Settis, an archaeologist, art historian, and former director of the Getty Research Institute, sees that the threats to Venice are amplified not only because of its unique, precarious geography, but because of similar threats to urban health across the planet. The expunging of local tradition, “hit and run” tourists ferried in on “skyscraper ships,” along with skyscrapers themselves, Settis condemns as tools of oppression wielded by global capital and misguided local pride. The habit of “putting a dollar sign on everything” he blames on a growing blindness in government to the value of human qualities. The ersatz is lovingly defined and attacked in a chapter where we visit imitation Venices from California to Chongqing. Similarly, he identifies, as others have, the commodification of experience found in theme parks as the harbinger of doom. 

It would be easy to dismiss this book as another impassioned cry in the wilderness by a writer in love with the past. But Settis sets himself apart from others, in this genre of blaming greed and the pressure to change, by virtue of his focus. Venice really is dying, and fast. Its people, particularly the young, have been exported to suburbanizing hinterlands on the far side of the Lagoon. Wealthy interlopers are displacing those who once did the work of maintaining Venice’s everyday existence. And its physical integrity is threatened by proposed megaprojects (such as a ring of skyscrapers on artificial islands shown at the Venice Biennale in 2010).

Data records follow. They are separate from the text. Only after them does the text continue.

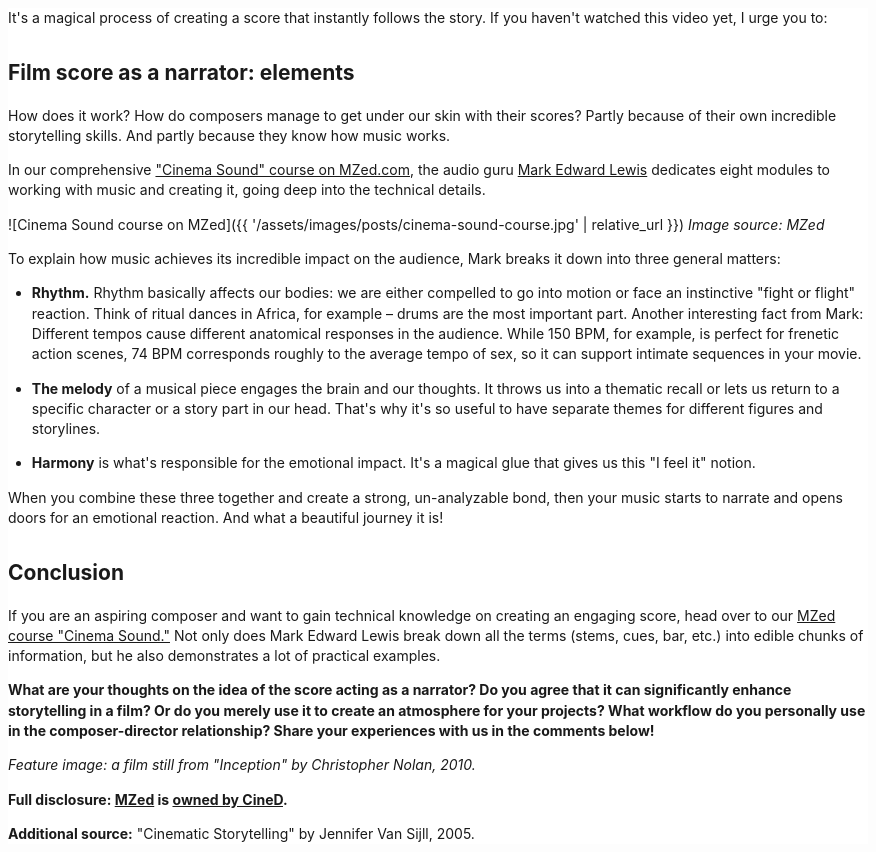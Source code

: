 It's a magical process of creating a score that instantly follows the story. If you haven't watched this video yet, I urge you to:

<iframe width="560" height="315" src="https://www.youtube-nocookie.com/embed/e-eqgr_gn4k?feature=oembed" frameborder="0" allow="accelerometer; autoplay; clipboard-write; encrypted-media; gyroscope; picture-in-picture; web-share" referrerpolicy="strict-origin-when-cross-origin" allowfullscreen></iframe>

## Film score as a narrator: elements

How does it work? How do composers manage to get under our skin with their scores? Partly because of their own incredible storytelling skills. And partly because they know how music works.

In our comprehensive ["Cinema Sound" course on MZed.com](https://www.mzed.com/courses/cinema-sound/?tap_a=17272-420962&tap_s=6766559-c59e21), the audio guru [Mark Edward Lewis](https://www.cinemasound.com/about/) dedicates eight modules to working with music and creating it, going deep into the technical details.

![Cinema Sound course on MZed]({{ '/assets/images/posts/cinema-sound-course.jpg' | relative_url }})
*Image source: MZed*

To explain how music achieves its incredible impact on the audience, Mark breaks it down into three general matters:

- **Rhythm.** Rhythm basically affects our bodies: we are either compelled to go into motion or face an instinctive "fight or flight" reaction. Think of ritual dances in Africa, for example – drums are the most important part. Another interesting fact from Mark: Different tempos cause different anatomical responses in the audience. While 150 BPM, for example, is perfect for frenetic action scenes, 74 BPM corresponds roughly to the average tempo of sex, so it can support intimate sequences in your movie.

- **The melody** of a musical piece engages the brain and our thoughts. It throws us into a thematic recall or lets us return to a specific character or a story part in our head. That's why it's so useful to have separate themes for different figures and storylines.

- **Harmony** is what's responsible for the emotional impact. It's a magical glue that gives us this "I feel it" notion.

When you combine these three together and create a strong, un-analyzable bond, then your music starts to narrate and opens doors for an emotional reaction. And what a beautiful journey it is!

## Conclusion

If you are an aspiring composer and want to gain technical knowledge on creating an engaging score, head over to our [MZed course "Cinema Sound."](https://www.mzed.com/courses/cinema-sound/modules/43/?tap_a=17272-420962&tap_s=6766559-c59e21) Not only does Mark Edward Lewis break down all the terms (stems, cues, bar, etc.) into edible chunks of information, but he also demonstrates a lot of practical examples.

**What are your thoughts on the idea of the score acting as a narrator? Do you agree that it can significantly enhance storytelling in a film? Or do you merely use it to create an atmosphere for your projects? What workflow do you personally use in the composer-director relationship? Share your experiences with us in the comments below!**

*Feature image: a film still from "Inception" by Christopher Nolan, 2010.*

**Full disclosure: [MZed](https://www.mzed.com/?tap_a=17272-420962&tap_s=6766559-c59e21) is [owned by CineD](https://www.cined.com/cined-acquires-mzed/).**

**Additional source:** "Cinematic Storytelling" by Jennifer Van Sijll, 2005.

In his analysis, Settis gives special attention to the complicity of architects; they give “professional camouflage” while acting as “henchmen of the looting of our historic cities and landscapes.” His suggestion to help free architects from service to destructive economic forces is to develop and implement an equivalent to the Hippocratic oath, medicine’s affirmation of purpose. He proposes one derived from mandates given in Book I of Vitruvius: for a broad, generalist education and a practice guided in equal parts by theory and knowledge of construction. This “Vitruvian oath,” only sketched out in his book, reminds us as professionals to serve the needs of a society as we wrestle with the particular wishes of those who pay us—to act in a way that promotes civic health—and, it follows, to push back with force when that health is threatened.

Can a simple oath help architects remember their dual responsibility to clients and society? That may be less likely than keeping the sea from swallowing Venice. But as a necessary precondition to saving that city, perhaps it’s worth a try.